__EXERCISE INSTRUCTIONS__
What does the data read, word for word, from the line containing "toutes les personnes a qui ces baux sont" through its final line? Give those lines only.

++++++++++

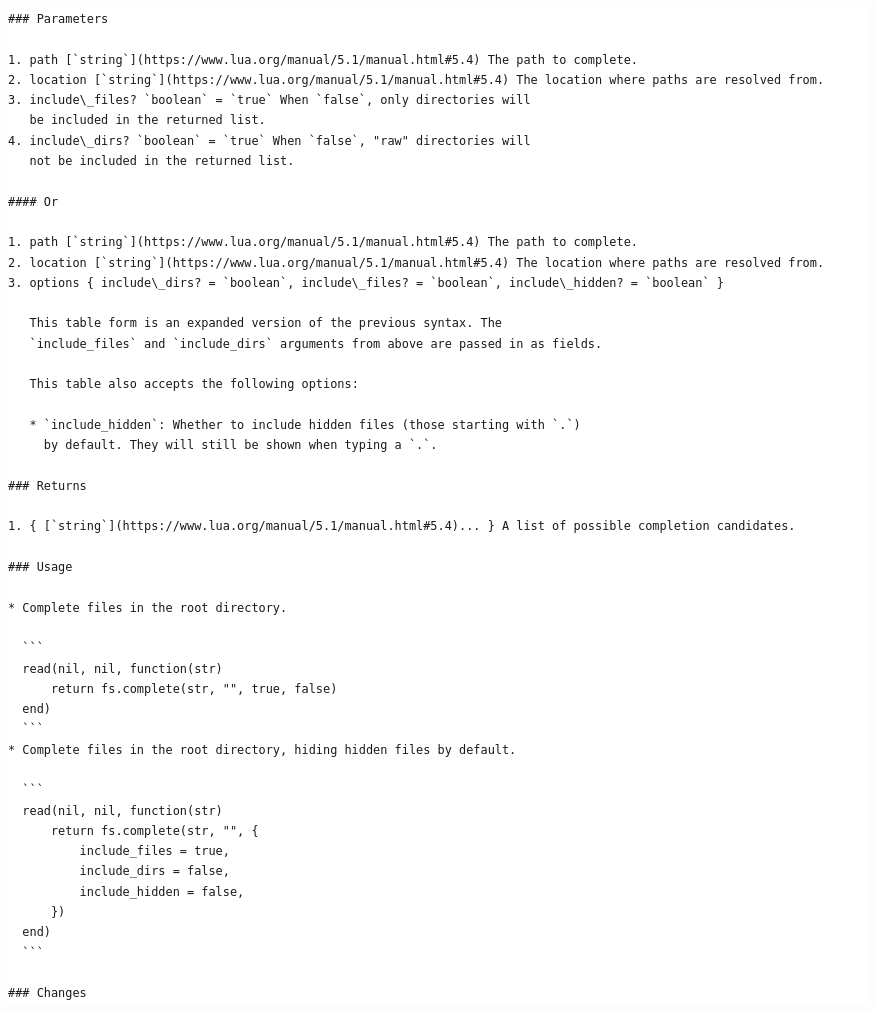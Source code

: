     ### Parameters

    1. path [`string`](https://www.lua.org/manual/5.1/manual.html#5.4) The path to complete.
    2. location [`string`](https://www.lua.org/manual/5.1/manual.html#5.4) The location where paths are resolved from.
    3. include\_files? `boolean` = `true` When `false`, only directories will
       be included in the returned list.
    4. include\_dirs? `boolean` = `true` When `false`, "raw" directories will
       not be included in the returned list.

    #### Or

    1. path [`string`](https://www.lua.org/manual/5.1/manual.html#5.4) The path to complete.
    2. location [`string`](https://www.lua.org/manual/5.1/manual.html#5.4) The location where paths are resolved from.
    3. options { include\_dirs? = `boolean`, include\_files? = `boolean`, include\_hidden? = `boolean` }

       This table form is an expanded version of the previous syntax. The
       `include_files` and `include_dirs` arguments from above are passed in as fields.

       This table also accepts the following options:

       * `include_hidden`: Whether to include hidden files (those starting with `.`)
         by default. They will still be shown when typing a `.`.

    ### Returns

    1. { [`string`](https://www.lua.org/manual/5.1/manual.html#5.4)... } A list of possible completion candidates.

    ### Usage

    * Complete files in the root directory.

      ```
      read(nil, nil, function(str)
          return fs.complete(str, "", true, false)
      end)
      ```
    * Complete files in the root directory, hiding hidden files by default.

      ```
      read(nil, nil, function(str)
          return fs.complete(str, "", {
              include_files = true,
              include_dirs = false,
              include_hidden = false,
          })
      end)
      ```

    ### Changes
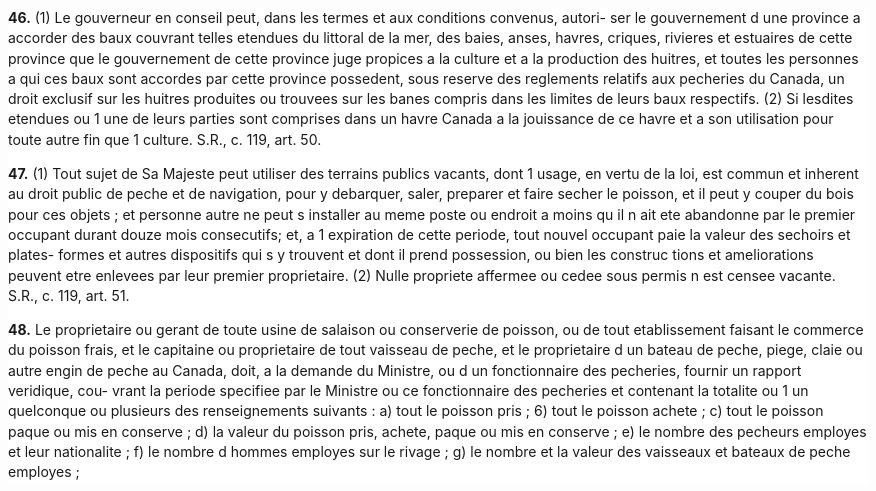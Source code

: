 **46.** (1) Le gouverneur en conseil peut, dans
les termes et aux conditions convenus, autori-
ser le gouvernement d une province a accorder
des baux couvrant telles etendues du littoral
de la mer, des baies, anses, havres, criques,
rivieres et estuaires de cette province que le
gouvernement de cette province juge propices
a la culture et a la production des huitres, et
toutes les personnes a qui ces baux sont
accordes par cette province possedent, sous
reserve des reglements relatifs aux pecheries
du Canada, un droit exclusif sur les huitres
produites ou trouvees sur les banes compris
dans les limites de leurs baux respectifs.
(2) Si lesdites etendues ou 1 une de leurs
parties sont comprises dans un havre
Canada a la jouissance de ce havre et a son
utilisation pour toute autre fin que 1
culture. S.R., c. 119, art. 50.

**47.** (1) Tout sujet de Sa Majeste peut
utiliser des terrains publics vacants, dont
1 usage, en vertu de la loi, est commun et
inherent au droit public de peche et de
navigation, pour y debarquer, saler, preparer
et faire secher le poisson, et il peut y couper
du bois pour ces objets ; et personne autre ne
peut s installer au meme poste ou endroit a
moins qu il n ait ete abandonne par le premier
occupant durant douze mois consecutifs; et,
a 1 expiration de cette periode, tout nouvel
occupant paie la valeur des sechoirs et plates-
formes et autres dispositifs qui s y trouvent et
dont il prend possession, ou bien les construc
tions et ameliorations peuvent etre enlevees
par leur premier proprietaire.
(2) Nulle propriete affermee ou cedee sous
permis n est censee vacante. S.R., c. 119,
art. 51.

**48.** Le proprietaire ou gerant de toute
usine de salaison ou conserverie de poisson,
ou de tout etablissement faisant le commerce
du poisson frais, et le capitaine ou proprietaire
de tout vaisseau de peche, et le proprietaire
d un bateau de peche, piege, claie ou autre
engin de peche au Canada, doit, a la demande
du Ministre, ou d un fonctionnaire des
pecheries, fournir un rapport veridique, cou-
vrant la periode specifiee par le Ministre ou
ce fonctionnaire des pecheries et contenant la
totalite ou 1 un quelconque ou plusieurs des
renseignements suivants :
a) tout le poisson pris ;
6) tout le poisson achete ;
c) tout le poisson paque ou mis en conserve ;
d) la valeur du poisson pris, achete, paque
ou mis en conserve ;
e) le nombre des pecheurs employes et leur
nationalite ;
f) le nombre d hommes employes sur le
rivage ;
g) le nombre et la valeur des vaisseaux et
bateaux de peche employes ;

++++++++++

__COMPLETED EXERCISE__
toutes les personnes a qui ces baux sont
accordes par cette province possedent, sous
reserve des reglements relatifs aux pecheries
du Canada, un droit exclusif sur les huitres
produites ou trouvees sur les banes compris
dans les limites de leurs baux respectifs.
(2) Si lesdites etendues ou 1 une de leurs
parties sont comprises dans un havre
Canada a la jouissance de ce havre et a son
utilisation pour toute autre fin que 1
culture. S.R., c. 119, art. 50.

**47.** (1) Tout sujet de Sa Majeste peut
utiliser des terrains publics vacants, dont
1 usage, en vertu de la loi, est commun et
inherent au droit public de peche et de
navigation, pour y debarquer, saler, preparer
et faire secher le poisson, et il peut y couper
du bois pour ces objets ; et personne autre ne
peut s installer au meme poste ou endroit a
moins qu il n ait ete abandonne par le premier
occupant durant douze mois consecutifs; et,
a 1 expiration de cette periode, tout nouvel
occupant paie la valeur des sechoirs et plates-
formes et autres dispositifs qui s y trouvent et
dont il prend possession, ou bien les construc
tions et ameliorations peuvent etre enlevees
par leur premier proprietaire.
(2) Nulle propriete affermee ou cedee sous
permis n est censee vacante. S.R., c. 119,
art. 51.

**48.** Le proprietaire ou gerant de toute
usine de salaison ou conserverie de poisson,
ou de tout etablissement faisant le commerce
du poisson frais, et le capitaine ou proprietaire
de tout vaisseau de peche, et le proprietaire
d un bateau de peche, piege, claie ou autre
engin de peche au Canada, doit, a la demande
du Ministre, ou d un fonctionnaire des
pecheries, fournir un rapport veridique, cou-
vrant la periode specifiee par le Ministre ou
ce fonctionnaire des pecheries et contenant la
totalite ou 1 un quelconque ou plusieurs des
renseignements suivants :
a) tout le poisson pris ;
6) tout le poisson achete ;
c) tout le poisson paque ou mis en conserve ;
d) la valeur du poisson pris, achete, paque
ou mis en conserve ;
e) le nombre des pecheurs employes et leur
nationalite ;
f) le nombre d hommes employes sur le
rivage ;
g) le nombre et la valeur des vaisseaux et
bateaux de peche employes ;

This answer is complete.